*** DATA FOR THE TASK Section Begins ***

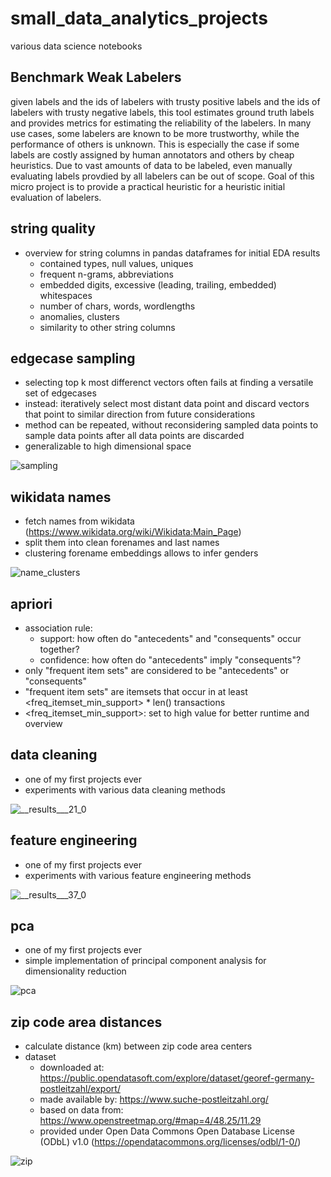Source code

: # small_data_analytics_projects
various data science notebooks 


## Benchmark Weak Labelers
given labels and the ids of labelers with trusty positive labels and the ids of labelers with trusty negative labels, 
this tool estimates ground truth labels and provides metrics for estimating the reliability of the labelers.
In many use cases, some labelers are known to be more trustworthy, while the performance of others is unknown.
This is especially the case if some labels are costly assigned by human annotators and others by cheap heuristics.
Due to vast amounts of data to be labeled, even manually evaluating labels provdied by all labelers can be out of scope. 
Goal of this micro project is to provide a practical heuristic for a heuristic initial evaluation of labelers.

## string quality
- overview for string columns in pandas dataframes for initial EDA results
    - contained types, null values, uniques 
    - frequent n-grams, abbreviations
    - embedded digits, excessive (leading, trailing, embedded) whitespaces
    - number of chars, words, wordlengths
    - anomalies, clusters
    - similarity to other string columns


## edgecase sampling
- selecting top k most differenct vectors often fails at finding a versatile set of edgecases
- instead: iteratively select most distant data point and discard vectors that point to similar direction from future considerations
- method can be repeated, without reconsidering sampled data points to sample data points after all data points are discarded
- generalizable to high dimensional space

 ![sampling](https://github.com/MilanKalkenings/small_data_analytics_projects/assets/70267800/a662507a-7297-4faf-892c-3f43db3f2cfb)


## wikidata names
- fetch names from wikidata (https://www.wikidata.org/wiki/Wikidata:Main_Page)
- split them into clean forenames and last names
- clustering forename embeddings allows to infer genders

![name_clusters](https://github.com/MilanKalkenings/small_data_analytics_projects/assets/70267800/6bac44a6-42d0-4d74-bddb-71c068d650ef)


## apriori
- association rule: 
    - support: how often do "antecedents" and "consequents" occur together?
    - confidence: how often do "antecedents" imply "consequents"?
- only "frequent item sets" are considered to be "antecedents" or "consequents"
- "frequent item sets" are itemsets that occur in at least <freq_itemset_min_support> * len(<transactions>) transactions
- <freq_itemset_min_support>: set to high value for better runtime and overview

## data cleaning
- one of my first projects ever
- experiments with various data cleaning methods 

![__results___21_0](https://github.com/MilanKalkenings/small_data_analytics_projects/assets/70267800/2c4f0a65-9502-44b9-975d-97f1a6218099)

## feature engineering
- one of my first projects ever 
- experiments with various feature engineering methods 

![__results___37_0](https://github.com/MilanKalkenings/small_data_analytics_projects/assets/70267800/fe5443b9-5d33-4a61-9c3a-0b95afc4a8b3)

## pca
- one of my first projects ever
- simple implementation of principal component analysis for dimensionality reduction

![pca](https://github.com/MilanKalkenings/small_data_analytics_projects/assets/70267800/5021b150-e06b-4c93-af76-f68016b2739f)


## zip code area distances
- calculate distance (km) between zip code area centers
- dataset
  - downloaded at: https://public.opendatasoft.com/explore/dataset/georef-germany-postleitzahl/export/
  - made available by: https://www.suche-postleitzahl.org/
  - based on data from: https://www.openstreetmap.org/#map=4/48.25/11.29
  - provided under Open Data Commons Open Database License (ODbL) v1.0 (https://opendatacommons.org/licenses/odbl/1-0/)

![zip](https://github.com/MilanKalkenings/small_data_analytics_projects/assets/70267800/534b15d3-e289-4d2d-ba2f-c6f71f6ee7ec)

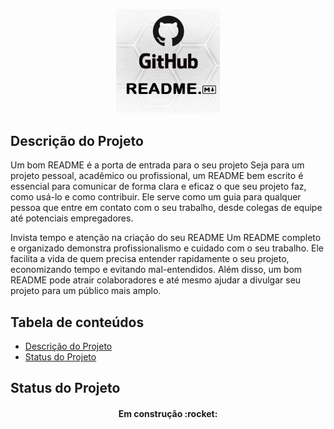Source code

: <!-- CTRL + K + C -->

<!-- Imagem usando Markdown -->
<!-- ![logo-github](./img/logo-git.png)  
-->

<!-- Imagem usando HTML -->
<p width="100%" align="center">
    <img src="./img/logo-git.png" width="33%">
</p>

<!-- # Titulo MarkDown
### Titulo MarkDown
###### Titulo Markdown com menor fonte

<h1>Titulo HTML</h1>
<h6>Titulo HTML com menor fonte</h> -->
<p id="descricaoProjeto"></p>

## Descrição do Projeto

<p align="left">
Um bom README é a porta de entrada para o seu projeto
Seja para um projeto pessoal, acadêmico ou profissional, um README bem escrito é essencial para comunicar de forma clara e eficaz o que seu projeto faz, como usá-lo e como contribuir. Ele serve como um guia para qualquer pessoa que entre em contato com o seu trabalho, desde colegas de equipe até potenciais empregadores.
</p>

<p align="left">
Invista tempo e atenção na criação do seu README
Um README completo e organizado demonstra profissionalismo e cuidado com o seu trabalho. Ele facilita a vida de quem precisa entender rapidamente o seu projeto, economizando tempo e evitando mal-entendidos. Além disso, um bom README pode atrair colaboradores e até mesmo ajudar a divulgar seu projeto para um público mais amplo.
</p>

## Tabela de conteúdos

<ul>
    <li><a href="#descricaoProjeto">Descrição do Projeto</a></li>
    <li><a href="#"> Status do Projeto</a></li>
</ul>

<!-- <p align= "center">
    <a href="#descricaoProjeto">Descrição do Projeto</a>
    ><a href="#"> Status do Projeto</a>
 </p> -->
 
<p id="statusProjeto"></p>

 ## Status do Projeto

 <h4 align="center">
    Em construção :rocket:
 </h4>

*** DATA FOR THE TASK Section Ends ***

THE TASK: Start with the line above that contains "this tool estimates" and end with the line that contains "In many use". Write out those lines exactly, and only those.

REPLY TO THE TASK:
this tool estimates ground truth labels and provides metrics for estimating the reliability of the labelers.
In many use cases, some labelers are known to be more trustworthy, while the performance of others is unknown.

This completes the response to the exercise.